Per le imprese italiane, come ha ribadito Romano Prodi nel corso dell’incontro che FUTURAnetwork ha dedicato al nuovo modello di sviluppo, nell’ambito dello stesso ASviS live, la sfida, di concerto con altre imprese europee, è “affrontare le trasformazioni tecnologiche necessarie per raggiungere un nuovo equilbrio”: evitare cioè che tutti i cambiamenti che verranno imposti dalla lotta alla crisi climatica avvengano in modo tale da impoverire il nostro apparato produttivo. Ma ce la possiamo fare, perché disponiamo di un sistema industriale flessibile e capace di adattarsi.

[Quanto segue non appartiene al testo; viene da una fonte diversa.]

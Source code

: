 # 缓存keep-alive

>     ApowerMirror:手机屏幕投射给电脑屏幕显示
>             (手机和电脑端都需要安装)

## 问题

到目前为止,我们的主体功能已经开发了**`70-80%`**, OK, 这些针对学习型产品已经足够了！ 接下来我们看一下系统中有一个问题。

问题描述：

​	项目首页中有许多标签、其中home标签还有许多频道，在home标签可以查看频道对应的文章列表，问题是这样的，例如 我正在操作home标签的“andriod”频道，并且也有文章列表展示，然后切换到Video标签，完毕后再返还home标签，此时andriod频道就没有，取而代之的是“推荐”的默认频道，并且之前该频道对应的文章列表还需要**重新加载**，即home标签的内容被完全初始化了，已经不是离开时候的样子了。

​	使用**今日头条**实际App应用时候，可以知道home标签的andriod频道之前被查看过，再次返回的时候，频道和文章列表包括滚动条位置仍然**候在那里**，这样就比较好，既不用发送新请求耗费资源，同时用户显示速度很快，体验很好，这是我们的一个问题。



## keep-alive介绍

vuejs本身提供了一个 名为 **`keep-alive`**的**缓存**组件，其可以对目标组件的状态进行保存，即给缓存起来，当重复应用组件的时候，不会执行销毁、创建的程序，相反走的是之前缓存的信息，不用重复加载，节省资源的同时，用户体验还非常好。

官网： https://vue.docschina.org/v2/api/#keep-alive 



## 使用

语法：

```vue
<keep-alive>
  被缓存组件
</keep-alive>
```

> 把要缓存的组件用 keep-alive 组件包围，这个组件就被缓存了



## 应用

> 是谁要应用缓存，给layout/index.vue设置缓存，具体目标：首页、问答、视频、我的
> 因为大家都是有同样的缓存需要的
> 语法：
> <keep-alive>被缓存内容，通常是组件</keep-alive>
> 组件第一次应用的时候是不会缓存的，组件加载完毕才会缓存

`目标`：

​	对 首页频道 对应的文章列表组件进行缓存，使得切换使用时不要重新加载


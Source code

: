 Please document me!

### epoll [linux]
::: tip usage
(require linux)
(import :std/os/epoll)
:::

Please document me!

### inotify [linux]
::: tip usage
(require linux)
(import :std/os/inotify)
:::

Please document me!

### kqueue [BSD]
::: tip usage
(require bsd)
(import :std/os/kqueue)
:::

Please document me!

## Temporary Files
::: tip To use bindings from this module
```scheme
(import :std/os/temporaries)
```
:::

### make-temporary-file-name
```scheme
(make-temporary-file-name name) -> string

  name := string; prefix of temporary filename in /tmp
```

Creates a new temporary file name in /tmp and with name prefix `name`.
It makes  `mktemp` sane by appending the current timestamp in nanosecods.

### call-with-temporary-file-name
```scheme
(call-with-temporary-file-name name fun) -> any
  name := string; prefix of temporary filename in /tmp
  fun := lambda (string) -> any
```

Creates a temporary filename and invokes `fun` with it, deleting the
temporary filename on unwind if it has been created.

Il discorso è diverso se parliamo del cosiddetto “Sud del mondo”. Rispetto ai Paesi ricchi, quelli in via di sviluppo dovrebbero muoversi con rapidità anche maggiore, considerando lo stato delle loro reti elettriche, ma si trovano in situazione di grande difficoltà, anche perché il Covid li ha colpiti duramente e continua a colpirli, visto il ritardo delle campagne vaccinali.

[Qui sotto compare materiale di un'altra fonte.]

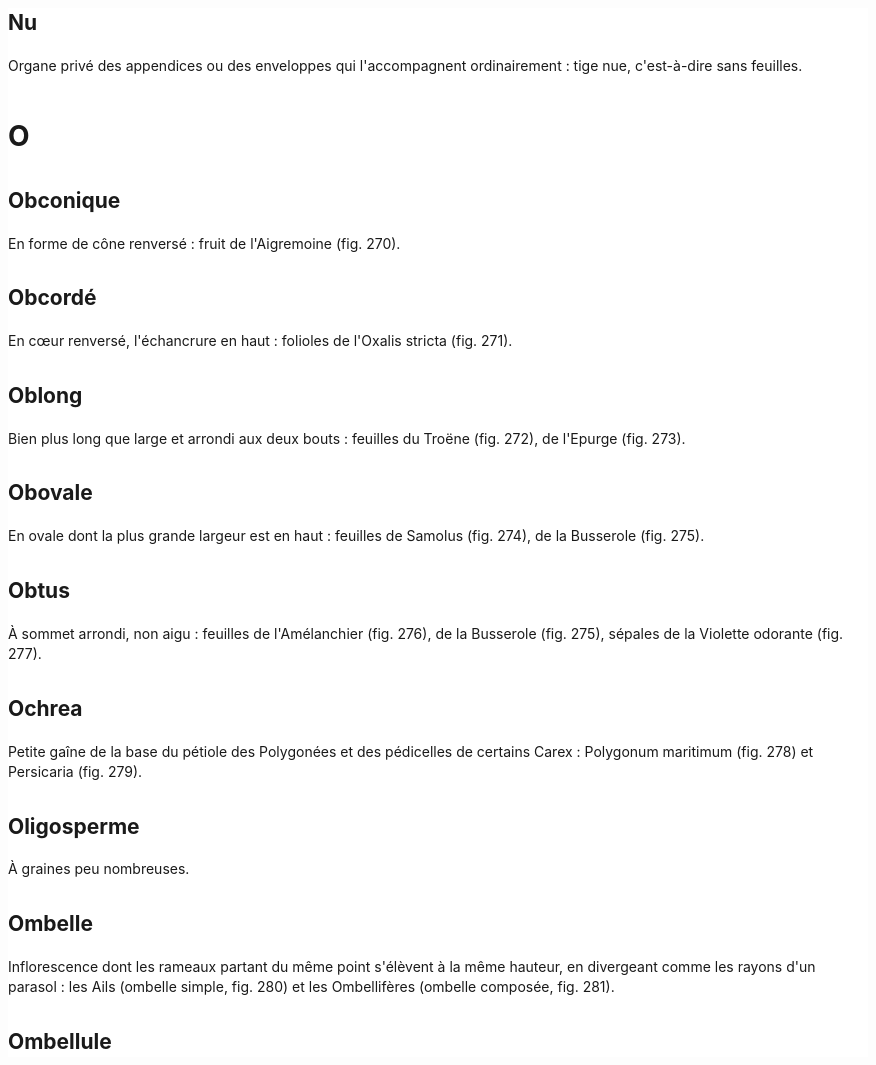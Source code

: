 ## Nu

Organe privé des appendices ou des enveloppes qui l'accompagnent ordinairement : tige nue,
c'est-à-dire sans feuilles.

# O

## Obconique

En forme de cône renversé : fruit de l'Aigremoine (fig. 270).

## Obcordé

En cœur renversé, l'échancrure en haut : folioles de l'Oxalis stricta (fig. 271).

## Oblong

Bien plus long que large et arrondi aux deux bouts : feuilles du Troëne (fig. 272), de l'Epurge
(fig. 273).

## Obovale

En ovale dont la plus grande largeur est en haut : feuilles de Samolus (fig. 274), de la Busserole
(fig. 275).

## Obtus

À sommet arrondi, non aigu : feuilles de l'Amélanchier (fig. 276), de la Busserole (fig. 275),
sépales de la Violette odorante (fig. 277).

## Ochrea

Petite gaîne de la base du pétiole des Polygonées et des pédicelles de certains Carex : Polygonum
maritimum (fig. 278) et Persicaria (fig. 279).

## Oligosperme

À graines peu nombreuses.

## Ombelle

Inflorescence dont les rameaux partant du même point s'élèvent à la même hauteur, en divergeant
comme les rayons d'un parasol : les Ails (ombelle simple, fig. 280) et les Ombellifères (ombelle
composée, fig. 281).

## Ombellule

Il segretario generale dell’Onu António Guterres ha da poco diffuso il suo rapporto annuale, in vista dell’High level political forum di luglio, sullo stato di attuazione dei 17 SDGs dell’Agenda 2030. Si tratta un quadro preoccupato per gli effetti della pandemia che si innestano su una situazione già insoddisfacente. L’aumento della povertà estrema (quella di chi guadagna meno di 1,90 dollari al giorno, che si voleva abolire entro il 2030 e che invece sta nuovamente crescendo), il diffondersi della malnutrizione e dell’insicurezza alimentare, l’accentuazione delle disuguaglianze e la compressione dei diritti umani hanno reso il mondo ancora più fragile.
Il rapporto segnala che ai quasi 80 milioni di rifugiati che a fine 2019 risultava che avevano dovuto abbandonare le loro case per guerre e violenze, si sono aggiunti altri milioni di migranti. Molte di queste migrazioni avvengono all’interno dello stesso Paese, come ci segnala un rapporto dell’Idmc che parla di 40 milioni di persone che hanno abbandonato le loro case senza però passare i confini.

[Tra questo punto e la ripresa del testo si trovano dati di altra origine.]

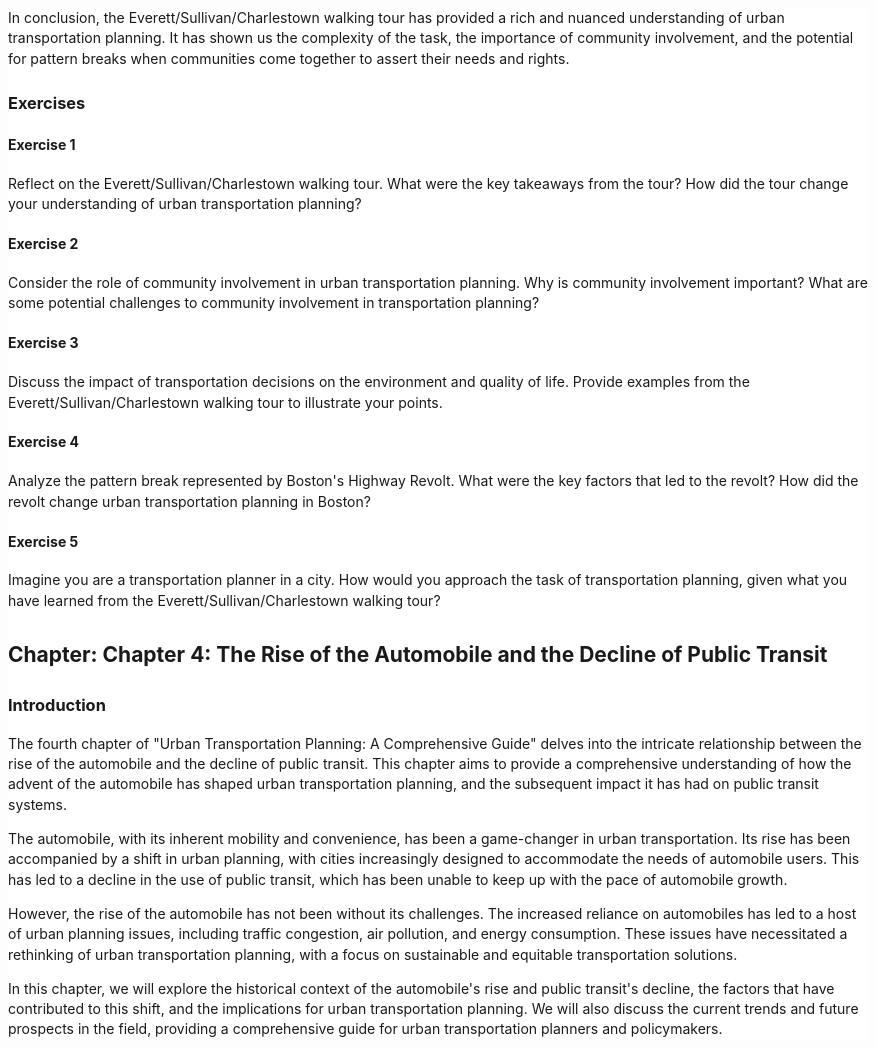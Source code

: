 In conclusion, the Everett/Sullivan/Charlestown walking tour has provided a rich and nuanced understanding of urban transportation planning. It has shown us the complexity of the task, the importance of community involvement, and the potential for pattern breaks when communities come together to assert their needs and rights.

### Exercises

#### Exercise 1
Reflect on the Everett/Sullivan/Charlestown walking tour. What were the key takeaways from the tour? How did the tour change your understanding of urban transportation planning?

#### Exercise 2
Consider the role of community involvement in urban transportation planning. Why is community involvement important? What are some potential challenges to community involvement in transportation planning?

#### Exercise 3
Discuss the impact of transportation decisions on the environment and quality of life. Provide examples from the Everett/Sullivan/Charlestown walking tour to illustrate your points.

#### Exercise 4
Analyze the pattern break represented by Boston's Highway Revolt. What were the key factors that led to the revolt? How did the revolt change urban transportation planning in Boston?

#### Exercise 5
Imagine you are a transportation planner in a city. How would you approach the task of transportation planning, given what you have learned from the Everett/Sullivan/Charlestown walking tour?

## Chapter: Chapter 4: The Rise of the Automobile and the Decline of Public Transit

### Introduction

The fourth chapter of "Urban Transportation Planning: A Comprehensive Guide" delves into the intricate relationship between the rise of the automobile and the decline of public transit. This chapter aims to provide a comprehensive understanding of how the advent of the automobile has shaped urban transportation planning, and the subsequent impact it has had on public transit systems.

The automobile, with its inherent mobility and convenience, has been a game-changer in urban transportation. Its rise has been accompanied by a shift in urban planning, with cities increasingly designed to accommodate the needs of automobile users. This has led to a decline in the use of public transit, which has been unable to keep up with the pace of automobile growth.

However, the rise of the automobile has not been without its challenges. The increased reliance on automobiles has led to a host of urban planning issues, including traffic congestion, air pollution, and energy consumption. These issues have necessitated a rethinking of urban transportation planning, with a focus on sustainable and equitable transportation solutions.

In this chapter, we will explore the historical context of the automobile's rise and public transit's decline, the factors that have contributed to this shift, and the implications for urban transportation planning. We will also discuss the current trends and future prospects in the field, providing a comprehensive guide for urban transportation planners and policymakers.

È difficile immaginare che Paesi fortemente indeboliti possano affrontare la transizione ecologica. D’altra parte, ci è ben chiaro il prezzo che anche i Paesi ricchi saranno chiamati a pagare se non si riuscirà a contenere l’aumento delle temperature globali a 1,5 – 2 gradi al massimo. Si prevedono migrazioni di centinaia di milioni di persone da aree divenute inospitali, situazioni diffuse di insostenibilità sociale che potrebbero portare a un’epoca molto oscura, per non parlare degli effetti dei cambiamenti climatici che oltre i due gradi di aumento possiamo solo ipotizzare perché, come non si stancano di ripeterci gli esperti, non si tratta di fenomeni lineari: superati certi tipping points, punti di non ritorno, si potrebbero innescare conseguenze imprevedibili, dallo scioglimento del permafrost al rallentamento della Corrente del golfo.
L’unico modo per affrontare questi problemi nella loro globalità sarebbe una governance mondiale. Sappiamo bene che siamo ben lontani da questo obiettivo e che anzi il Consiglio di sicurezza dell’Onu nelle sue sedute non riesce a esprimersi in modo concorde su tante delle più gravi questioni mondiali (si veda la nuova guerra tra Israele e Hamas). Tuttavia, proprio sul clima, nella nuova era apertasi con l’avvento di Joe Biden alla presidenza degli Statui Uniti, si registra una maggiore convergenza anche tra Usa e Cina, nonostante i tanti altri temi di scontro. La prossima Cop 26 di Glasgow sarà l’occasione per verificare l’effettiva possibilità di combattere efficacemente la crisi climatica. Un’occasione irripetibile, forse l’ultima per evitare il disastro. In una intervista a Domani, l’economista Jeffrey Sachs, direttore del Center for Sustainable Development alla Columbia University e di Guterres, ha affermato: “Il vertice di Glasgow dovrà decretare la fine degli investimenti in tutti i combustibili fossili, e da quanto sento ci sono buone possibilità”. Forse il mondo sta davvero cambiando.